From the line containing "#### Using the" to the end of the listing, copy each line exactly and leave out all others.
# # #
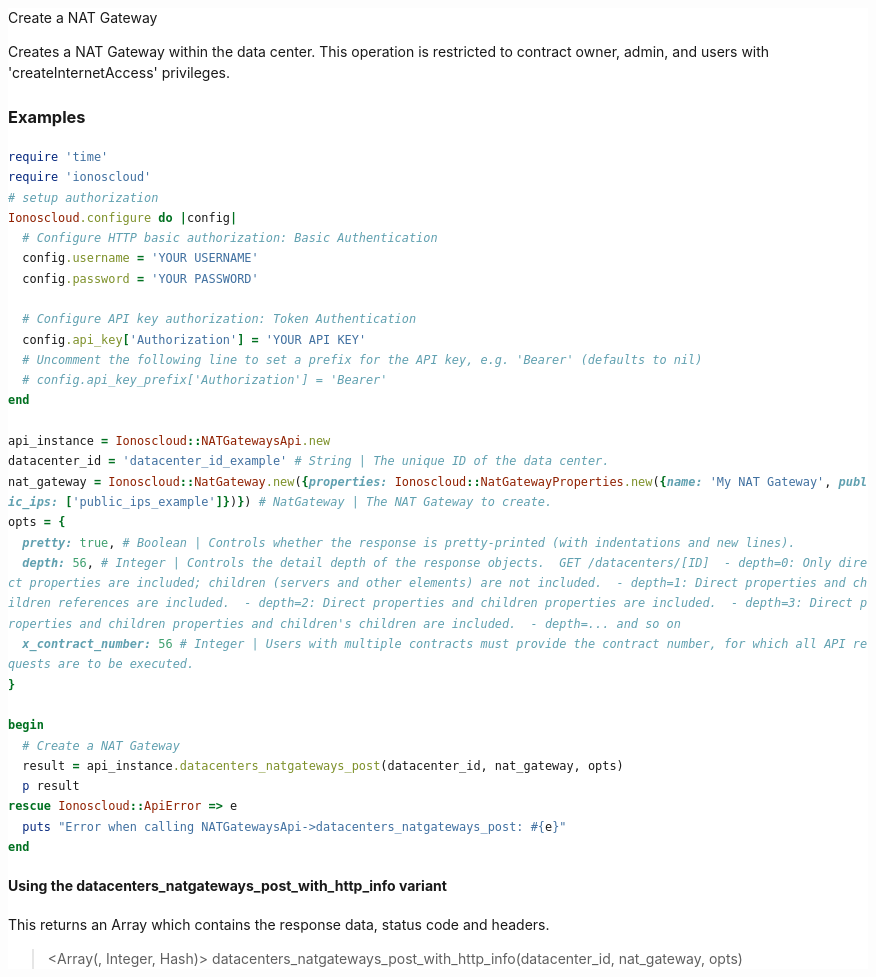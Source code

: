 Create a NAT Gateway

Creates a NAT Gateway within the data center.  This operation is restricted to contract owner, admin, and users with 'createInternetAccess' privileges.

### Examples

```ruby
require 'time'
require 'ionoscloud'
# setup authorization
Ionoscloud.configure do |config|
  # Configure HTTP basic authorization: Basic Authentication
  config.username = 'YOUR USERNAME'
  config.password = 'YOUR PASSWORD'

  # Configure API key authorization: Token Authentication
  config.api_key['Authorization'] = 'YOUR API KEY'
  # Uncomment the following line to set a prefix for the API key, e.g. 'Bearer' (defaults to nil)
  # config.api_key_prefix['Authorization'] = 'Bearer'
end

api_instance = Ionoscloud::NATGatewaysApi.new
datacenter_id = 'datacenter_id_example' # String | The unique ID of the data center.
nat_gateway = Ionoscloud::NatGateway.new({properties: Ionoscloud::NatGatewayProperties.new({name: 'My NAT Gateway', public_ips: ['public_ips_example']})}) # NatGateway | The NAT Gateway to create.
opts = {
  pretty: true, # Boolean | Controls whether the response is pretty-printed (with indentations and new lines).
  depth: 56, # Integer | Controls the detail depth of the response objects.  GET /datacenters/[ID]  - depth=0: Only direct properties are included; children (servers and other elements) are not included.  - depth=1: Direct properties and children references are included.  - depth=2: Direct properties and children properties are included.  - depth=3: Direct properties and children properties and children's children are included.  - depth=... and so on
  x_contract_number: 56 # Integer | Users with multiple contracts must provide the contract number, for which all API requests are to be executed.
}

begin
  # Create a NAT Gateway
  result = api_instance.datacenters_natgateways_post(datacenter_id, nat_gateway, opts)
  p result
rescue Ionoscloud::ApiError => e
  puts "Error when calling NATGatewaysApi->datacenters_natgateways_post: #{e}"
end
```

#### Using the datacenters_natgateways_post_with_http_info variant

This returns an Array which contains the response data, status code and headers.

> <Array(<NatGateway>, Integer, Hash)> datacenters_natgateways_post_with_http_info(datacenter_id, nat_gateway, opts)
# # #
RESPONSE AREA
#### Using the datacenters_natgateways_post_with_http_info variant

This returns an Array which contains the response data, status code and headers.

> <Array(<NatGateway>, Integer, Hash)> datacenters_natgateways_post_with_http_info(datacenter_id, nat_gateway, opts)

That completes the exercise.